## Pictures paired with source code
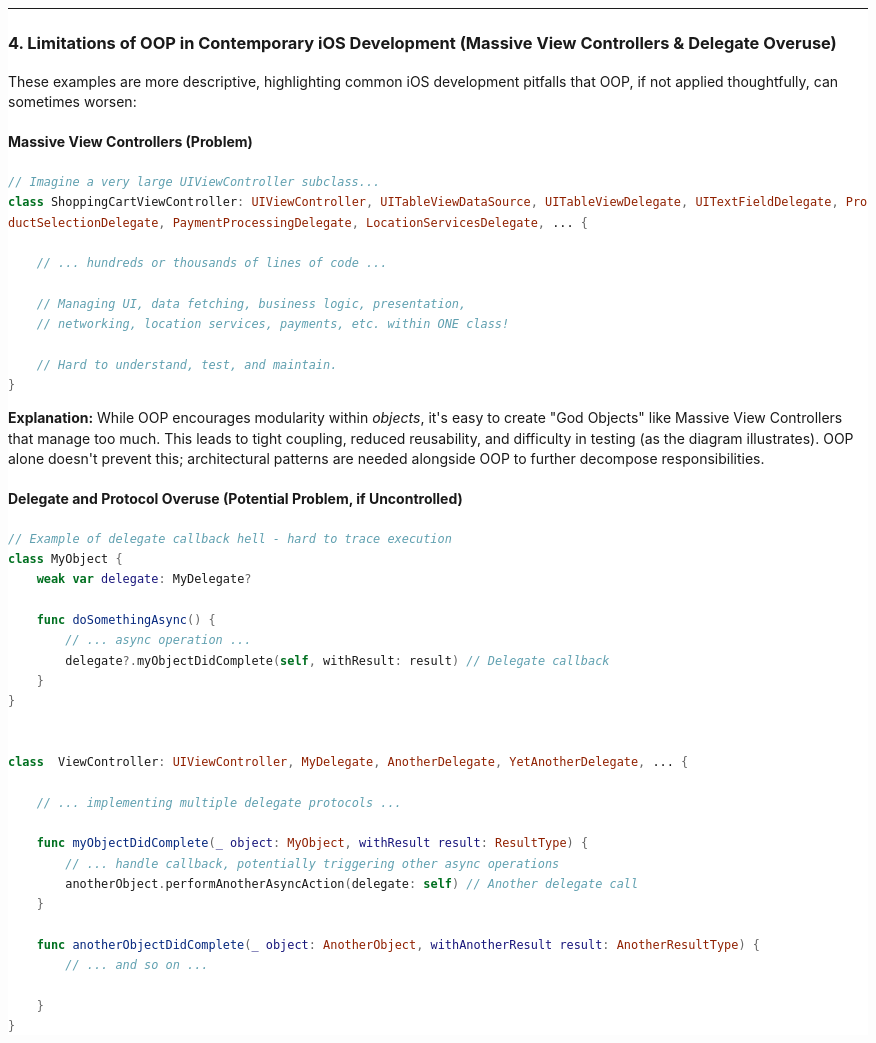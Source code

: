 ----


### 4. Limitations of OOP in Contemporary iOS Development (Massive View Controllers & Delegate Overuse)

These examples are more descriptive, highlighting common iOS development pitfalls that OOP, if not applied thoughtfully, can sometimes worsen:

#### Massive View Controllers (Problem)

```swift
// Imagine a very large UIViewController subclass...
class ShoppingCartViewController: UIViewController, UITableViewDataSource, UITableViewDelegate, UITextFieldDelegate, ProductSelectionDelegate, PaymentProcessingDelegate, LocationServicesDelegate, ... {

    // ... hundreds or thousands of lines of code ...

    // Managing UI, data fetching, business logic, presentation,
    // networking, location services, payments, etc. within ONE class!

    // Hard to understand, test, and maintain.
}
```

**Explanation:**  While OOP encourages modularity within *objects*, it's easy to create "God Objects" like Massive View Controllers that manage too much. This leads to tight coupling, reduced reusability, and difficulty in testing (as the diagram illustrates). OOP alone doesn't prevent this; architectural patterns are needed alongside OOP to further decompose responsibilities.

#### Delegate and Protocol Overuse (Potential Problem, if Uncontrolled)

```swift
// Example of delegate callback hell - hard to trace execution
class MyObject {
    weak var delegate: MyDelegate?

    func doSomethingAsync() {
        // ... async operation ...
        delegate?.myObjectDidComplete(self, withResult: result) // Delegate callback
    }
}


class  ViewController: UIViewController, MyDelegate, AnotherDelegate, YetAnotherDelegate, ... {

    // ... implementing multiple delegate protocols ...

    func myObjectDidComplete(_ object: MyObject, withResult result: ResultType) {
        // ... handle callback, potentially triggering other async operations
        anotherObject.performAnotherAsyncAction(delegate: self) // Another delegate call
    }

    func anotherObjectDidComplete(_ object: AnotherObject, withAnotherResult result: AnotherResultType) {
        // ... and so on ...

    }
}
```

--

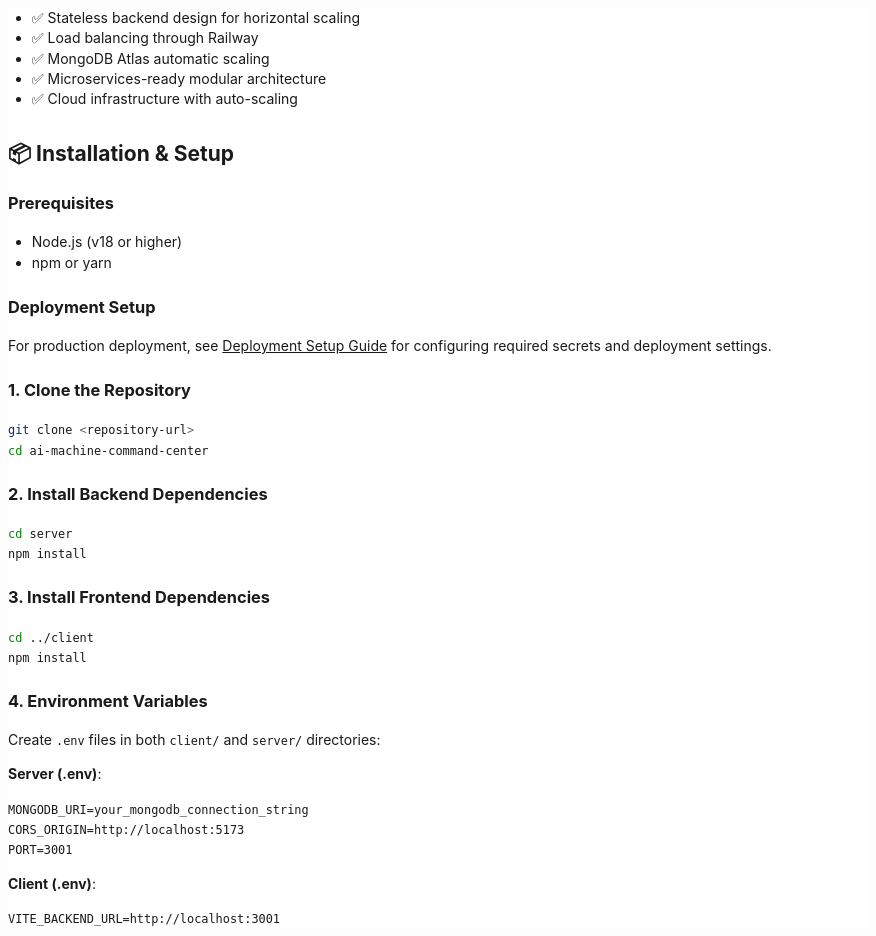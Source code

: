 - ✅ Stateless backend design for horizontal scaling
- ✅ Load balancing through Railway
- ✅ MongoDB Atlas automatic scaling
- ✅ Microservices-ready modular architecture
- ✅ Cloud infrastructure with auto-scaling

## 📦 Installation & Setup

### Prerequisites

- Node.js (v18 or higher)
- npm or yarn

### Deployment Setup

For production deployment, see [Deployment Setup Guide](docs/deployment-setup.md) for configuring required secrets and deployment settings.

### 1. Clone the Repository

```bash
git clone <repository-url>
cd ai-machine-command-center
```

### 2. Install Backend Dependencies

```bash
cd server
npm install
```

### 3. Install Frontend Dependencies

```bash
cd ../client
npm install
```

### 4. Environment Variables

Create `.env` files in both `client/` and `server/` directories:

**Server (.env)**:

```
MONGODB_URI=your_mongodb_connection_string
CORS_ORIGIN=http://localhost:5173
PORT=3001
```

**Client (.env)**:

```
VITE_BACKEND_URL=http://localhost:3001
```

## PROMPT
Among the records, find each line where the word "func" occurs, and copy it.

## ANSWER TO THIS TASK
    func doSomethingAsync() {
    func myObjectDidComplete(_ object: MyObject, withResult result: ResultType) {
    func anotherObjectDidComplete(_ object: AnotherObject, withAnotherResult result: AnotherResultType) {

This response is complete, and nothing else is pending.